* Task directions: Everything from the line with "Nylon screw diameter" down to the last line of the material below must be written out exactly. Leave out all other lines.

* Extracted entries:
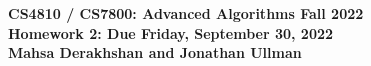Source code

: \documentclass[11pt]{article}
\theoremstyle{definition}
\newcommand{\HWtitle}[2]{\begin{figure}[t!]{\bfseries \Large \color{DarkBlue}  \noindent CS4810 / CS7800: Advanced Algorithms \hfill Fall 2022} \\[0.2em] {\bfseries \Large \color{DarkBlue} Homework #1: Due {#2}} \\[1em] {\bfseries \large Mahsa Derakhshan and Jonathan Ullman}\\[1ex] \end{figure}}
\begin{document}

\HWtitle{2}{Friday, September 30, 2022}



\medskip

\renewcommand{\labelenumii}{{\bfseries \em \arabic{enumi}.\arabic{enumii}}}
\newcommand{\problemitem}{\renewcommand{\labelenumi}{{\bfseries \em Problem \arabic{enumi}}}\item}
\newcommand{\solutionitem}{\renewcommand{\labelenumi}{{\bfseries \em Solution \arabic{enumi}}}\addtocounter{enumi}{-1}\item}
\end{document}
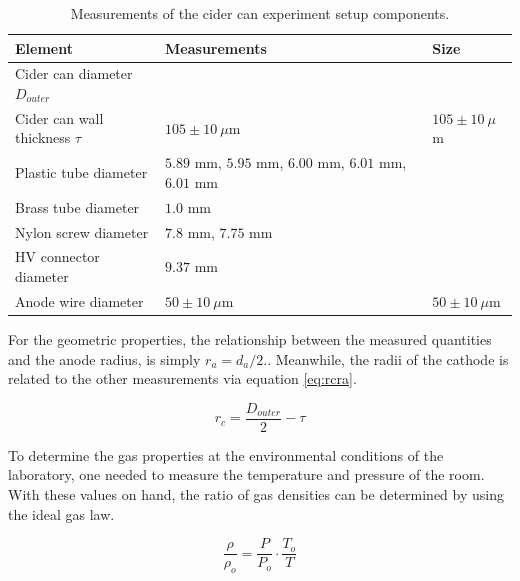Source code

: \begin{table}[htb]
  \begin{tabularx}{\linewidth}{X|X|p{2cm}}
    \textbf{Element}                   & \textbf{Measurements}                                 & \textbf{Size}       \\ \hline
    Cider can diameter $D_{outer}$      &                                                       &                     \\
    Cider can wall thickness   $\tau$ & $105 \pm 10 \ \mu$m                                   & $105 \pm 10 \ \mu$m \\
    Plastic tube diameter             & $5.89$ mm, $5.95$ mm, $6.00$ mm, $6.01$ mm, $6.01$ mm &                     \\
    Brass tube diameter               & $1.0$ mm                                              &                     \\
    Nylon screw diameter              & $7.8$ mm, $7.75$ mm                                   &                     \\
    HV connector diameter             & $9.37$ mm                                             &                     \\
    Anode wire diameter               & $50 \pm 10 \ \mu$m                                    & $50 \pm 10 \ \mu$m  \\
    \hline
  \end{tabularx}
  \caption{Measurements of the cider can experiment setup components.}
  \label{Tab:cidercan_sizes}
\end{table}

For the geometric properties, the relationship between the measured quantities and the anode radius, is simply $r_{a} = d_{a}/2.$. Meanwhile, the radii of the cathode is related to the other measurements via equation \ref{eq:rcra}.

\begin{equation}
  \label{eq:rcra}
  r_{c} = \frac{D_{outer}}{2}-\tau
\end{equation}

To determine the gas properties at the environmental conditions of the laboratory, one needed to measure the temperature and pressure of the room. With these values on hand, the ratio of gas densities can be determined by using the ideal gas law.

\begin{equation}
  \label{eq:gaslaw}
  \frac{\rho}{\rho_{o}} = \frac{P}{P_{o}}\cdot \frac{T_{o}}{T}
\end{equation}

* Answer to the problem:
    Nylon screw diameter              & $7.8$ mm, $7.75$ mm                                   &                     \\
    HV connector diameter             & $9.37$ mm                                             &                     \\
    Anode wire diameter               & $50 \pm 10 \ \mu$m                                    & $50 \pm 10 \ \mu$m  \\
    \hline
  \end{tabularx}
  \caption{Measurements of the cider can experiment setup components.}
  \label{Tab:cidercan_sizes}
\end{table}

For the geometric properties, the relationship between the measured quantities and the anode radius, is simply $r_{a} = d_{a}/2.$. Meanwhile, the radii of the cathode is related to the other measurements via equation \ref{eq:rcra}.

\begin{equation}
  \label{eq:rcra}
  r_{c} = \frac{D_{outer}}{2}-\tau
\end{equation}

To determine the gas properties at the environmental conditions of the laboratory, one needed to measure the temperature and pressure of the room. With these values on hand, the ratio of gas densities can be determined by using the ideal gas law.

\begin{equation}
  \label{eq:gaslaw}
  \frac{\rho}{\rho_{o}} = \frac{P}{P_{o}}\cdot \frac{T_{o}}{T}
\end{equation}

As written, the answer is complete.